La riposte d'OpenAI : une veille constante
Face à l'évolution des menaces, OpenAI déploie des efforts importants pour surveiller et neutraliser les usages abusifs de ses modèles d'IA. La désactivation de ces 18 groupes depuis le début de l'année 2025 témoigne d'ailleurs de la réactivité de l'entreprise : en identifiant et en fermant ces comptes, OpenAI cherche à limiter le plus possible la propagation des contenus malveillants.
Les rapports publiés en février et juin 2025 détaillent les tactiques employées par ces groupes, permettant ainsi de mieux comprendre les défis à relever. L'entreprise met en œuvre des mécanismes de détection sophistiqués pour repérer les comportements suspects et les schémas d'utilisation anormaux. La combinaison de ChatGPT avec des scripts personnalisés pour générer automatiquement de faux profils et des publications sur des plateformes comme TikTok, X, Reddit et Facebook est un exemple des méthodes employées.
L'objectif d'OpenAI est double : maintenir l'intégrité de ses outils et prévenir leur instrumentalisation à des fins criminelles ou de déstabilisation.
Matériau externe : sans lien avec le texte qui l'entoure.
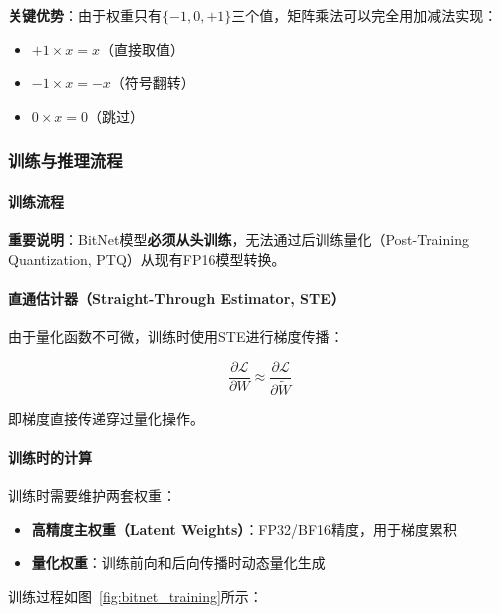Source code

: \documentclass[12pt,a4paper]{article}
\begin{document}
\textbf{关键优势}：由于权重只有$\{-1, 0, +1\}$三个值，矩阵乘法可以完全用加减法实现：
\begin{itemize}
    \item $+1 \times x = x$（直接取值）
    \item $-1 \times x = -x$（符号翻转）
    \item $0 \times x = 0$（跳过）
\end{itemize}

\subsubsection{训练与推理流程}

\paragraph{训练流程}

\textbf{重要说明}：BitNet模型\textbf{必须从头训练}，无法通过后训练量化（Post-Training Quantization, PTQ）从现有FP16模型转换。

\paragraph{直通估计器（Straight-Through Estimator, STE）}

由于量化函数不可微，训练时使用STE进行梯度传播：

\begin{equation}
\frac{\partial \mathcal{L}}{\partial W} \approx \frac{\partial \mathcal{L}}{\partial \tilde{W}}
\end{equation}

即梯度直接传递穿过量化操作。

\paragraph{训练时的计算}

训练时需要维护两套权重：
\begin{itemize}
    \item \textbf{高精度主权重（Latent Weights）}：FP32/BF16精度，用于梯度累积
    \item \textbf{量化权重}：训练前向和后向传播时动态量化生成
\end{itemize}

训练过程如图~\ref{fig:bitnet_training}所示：
\end{document}
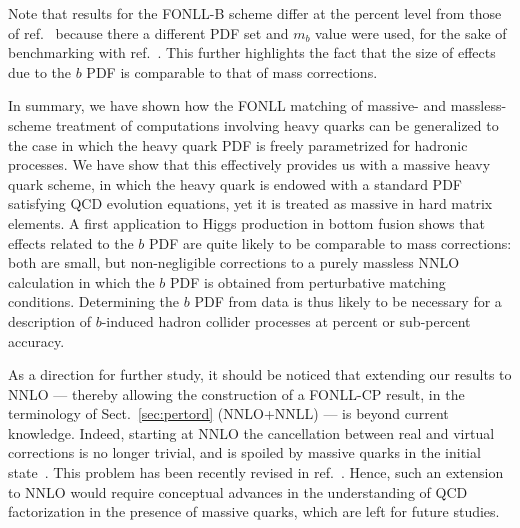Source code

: Note that results for the FONLL-B
scheme differ at the percent level from those of 
ref.~\cite{Forte:2016sja} because there a different PDF set and $m_b$
value were used,
for the sake of benchmarking with
ref.~\cite{Bonvini:2015pxa,Bonvini:2016fgf}. This further highlights
the fact that the size of effects due to the $b$ PDF is comparable to
that of mass corrections.

In summary, we have shown how the FONLL matching of massive- and
massless-scheme treatment of computations involving heavy quarks can
be generalized to the case in which the heavy quark PDF is freely
parametrized for hadronic processes. We have show that this
effectively provides us with a massive heavy quark scheme, in which
the heavy quark is endowed with a standard PDF satisfying QCD
evolution equations, yet it is treated as massive in hard matrix
elements. A first application to Higgs production in bottom fusion
shows that effects related to the $b$ PDF are quite likely to be
comparable to mass corrections: both are small, but non-negligible
corrections to a purely massless NNLO calculation in which the $b$ PDF
is obtained from perturbative matching conditions. Determining the $b$
PDF from data is thus likely to be necessary for a description of
$b$-induced hadron collider processes at percent or sub-percent accuracy.

As a direction for further study, it should be noticed that extending
our results to NNLO --- thereby allowing the construction of a
FONLL-CP result, in the terminology of Sect.~\ref{sec:pertord}
(NNLO+NNLL) --- is beyond current knowledge. Indeed, starting at NNLO
the cancellation between real and virtual
corrections is no longer trivial, and is spoiled by
massive quarks in the initial
state~\cite{Doria:1980ak,Catani:1985xt}. 
This problem has been recently revised in ref.~\cite{Caola:2020xup}.
Hence, such an extension to NNLO
would require conceptual advances in the understanding of QCD
factorization in the presence of massive quarks, which are left for
future studies.

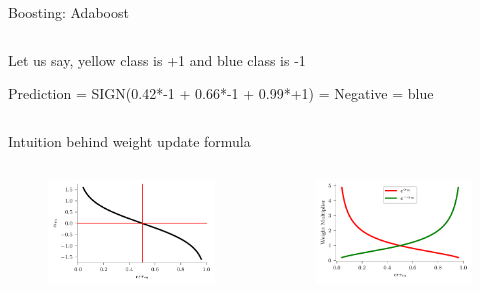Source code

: \documentclass{beamer}
\begin{document}
\begin{frame}{Boosting: Adaboost}
\begin{columns}
	\begin{column}{0.5\textwidth}
		\pause Let us say, yellow class is +1 and blue class is -1
		
		\pause Prediction = SIGN(0.42*-1 + 0.66*-1 + 0.99*+1) = Negative = blue
	\end{column}
	\end{columns}

	\end{frame}
	
	
	\begin{frame}{Intuition behind weight update formula}
	\begin{columns}
\pause \begin{column}{0.5\textwidth}
	\begin{figure}
	\centering
	\includegraphics[scale=0.7]{alpha-boosting.pdf}
	
	\label{fig:alpha-boosting}
\end{figure}
\end{column}
\pause \begin{column}{0.5\textwidth}
	\begin{figure}
		\centering
		\includegraphics[scale=0.7]{alpha-boosting-weight.pdf}
		
		\label{fig:alpha-boosting}
	\end{figure}
\end{column}
	\end{columns}


\end{frame}
\end{document}
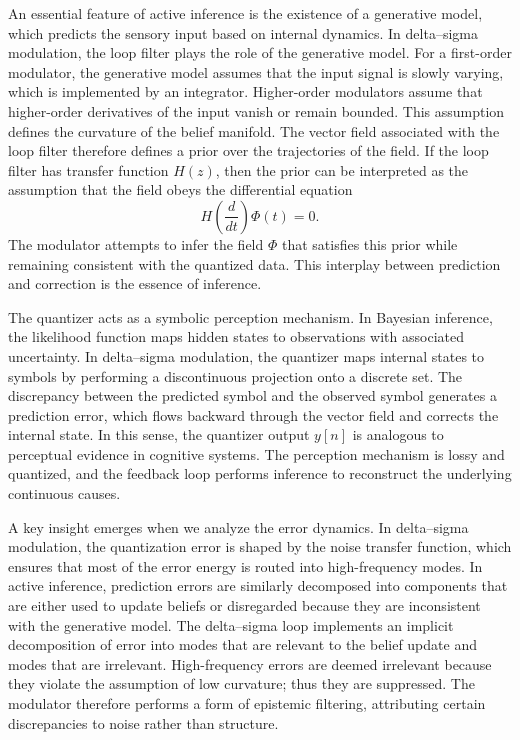 An essential feature of active inference is the existence of a generative model, which predicts the sensory input based on internal dynamics. In delta–sigma modulation, the loop filter plays the role of the generative model. For a first-order modulator, the generative model assumes that the input signal is slowly varying, which is implemented by an integrator. Higher-order modulators assume that higher-order derivatives of the input vanish or remain bounded. This assumption defines the curvature of the belief manifold. The vector field associated with the loop filter therefore defines a prior over the trajectories of the field. If the loop filter has transfer function \(H(z)\), then the prior can be interpreted as the assumption that the field obeys the differential equation
\[
H\left(\frac{d}{dt}\right)\Phi(t) = 0.
\]
The modulator attempts to infer the field \(\Phi\) that satisfies this prior while remaining consistent with the quantized data. This interplay between prediction and correction is the essence of inference.

The quantizer acts as a symbolic perception mechanism. In Bayesian inference, the likelihood function maps hidden states to observations with associated uncertainty. In delta–sigma modulation, the quantizer maps internal states to symbols by performing a discontinuous projection onto a discrete set. The discrepancy between the predicted symbol and the observed symbol generates a prediction error, which flows backward through the vector field and corrects the internal state. In this sense, the quantizer output \(y[n]\) is analogous to perceptual evidence in cognitive systems. The perception mechanism is lossy and quantized, and the feedback loop performs inference to reconstruct the underlying continuous causes.

A key insight emerges when we analyze the error dynamics. In delta–sigma modulation, the quantization error is shaped by the noise transfer function, which ensures that most of the error energy is routed into high-frequency modes. In active inference, prediction errors are similarly decomposed into components that are either used to update beliefs or disregarded because they are inconsistent with the generative model. The delta–sigma loop implements an implicit decomposition of error into modes that are relevant to the belief update and modes that are irrelevant. High-frequency errors are deemed irrelevant because they violate the assumption of low curvature; thus they are suppressed. The modulator therefore performs a form of epistemic filtering, attributing certain discrepancies to noise rather than structure.

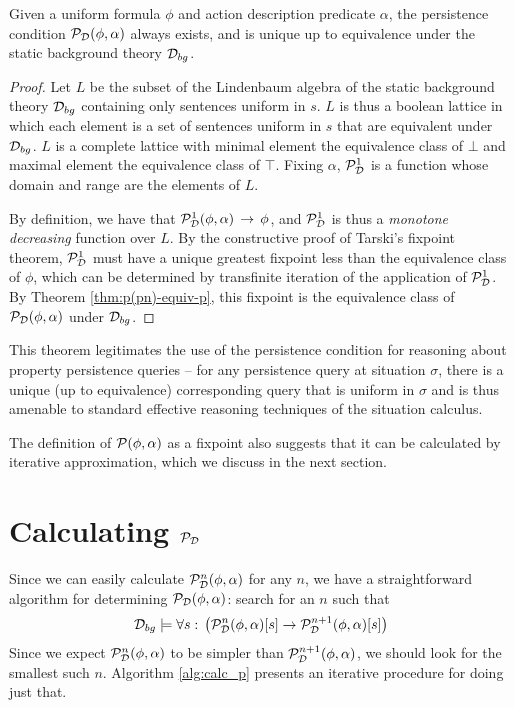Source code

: \begin{thm}
Given a uniform formula $\phi$ and action description predicate $\alpha$,
the persistence condition $\mathcal{P}_{\mathcal{D}}(\phi,\alpha)$ always exists,
and is unique up to equivalence under the static background theory
$\mathcal{D}_{bg}$. \label{thm:p-always-exists} 
\end{thm}
\begin{proof}
Let $L$ be the subset of the Lindenbaum algebra of the static background
theory $\mathcal{D}_{bg}$ containing only sentences uniform in $s$. $L$
is thus a boolean lattice in which each element is a set of sentences
uniform in $s$ that are equivalent under $\mathcal{D}_{bg}$. $L$ is a complete
lattice with minimal element the equivalence class of $\bot$ and
maximal element the equivalence class of $\top$. Fixing $\alpha$,
$\mathcal{P}^{1}_{\mathcal{D}}$ is a function whose domain and range are the elements of
$L$.

By definition, we have that $\mathcal{P}^{1}_{\mathcal{D}}(\phi,\alpha)\,\rightarrow\,\phi$,
and $\mathcal{P}^{1}_{\mathcal{D}}$ is thus a \emph{monotone decreasing} function over $L$.
By the constructive proof of Tarski's fixpoint theorem, $\mathcal{P}^{1}_{\mathcal{D}}$
must have a unique greatest fixpoint less than the equivalence class
of $\phi$, which can be determined by transfinite iteration of the
application of $\mathcal{P}^{1}_{\mathcal{D}}$. By Theorem \ref{thm:p(pn)-equiv-p}, this
fixpoint is the equivalence class of $\mathcal{P}_{\mathcal{D}}(\phi,\alpha)$ under
$\mathcal{D}_{bg}$. 
\end{proof}
This theorem legitimates the use of the persistence condition for
reasoning about property persistence queries -- for any persistence
query at situation $\sigma$, there is a unique (up to equivalence)
corresponding query that is uniform in $\sigma$ and is thus amenable
to standard effective reasoning techniques of the situation calculus.

The definition of $\mathcal{P}(\phi,\alpha)$ as a fixpoint also suggests
that it can be calculated by iterative approximation, which we discuss
in the next section.


\section{Calculating $\mathcal{P}_{\mathcal{D}}$\label{sec:Persistence:Calculating}}

Since we can easily calculate $\mathcal{P}_{\mathcal{D}}^{n}(\phi,\alpha)$ for any
$n$, we have a straightforward algorithm for determining $\mathcal{P}_{\mathcal{D}}(\phi,\alpha)$:
search for an $n$ such that\[
\mathcal{D}_{bg}\models\forall s:\,\left(\mathcal{P}_{\mathcal{D}}^{n}(\phi,\alpha)[s]\rightarrow\mathcal{P}_{\mathcal{D}}^{n+1}(\phi,\alpha)[s]\right)\]
 Since we expect $\mathcal{P}_{\mathcal{D}}^{n}(\phi,\alpha)$ to be simpler than
$\mathcal{P}_{\mathcal{D}}^{n+1}(\phi,\alpha)$, we should look for the smallest
such $n$. Algorithm \ref{alg:calc_p} presents an iterative procedure
for doing just that.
Cette démarche est d'autant plus importante que l'IA générative continue de se développer et de se démocratiser, rendant ses potentielles utilisations malveillantes plus accessibles. La transparence d'OpenAI sur ces incidents est un pas essentiel pour sensibiliser le public et les acteurs de l'écosystème numérique aux risques inhérents à ces technologies.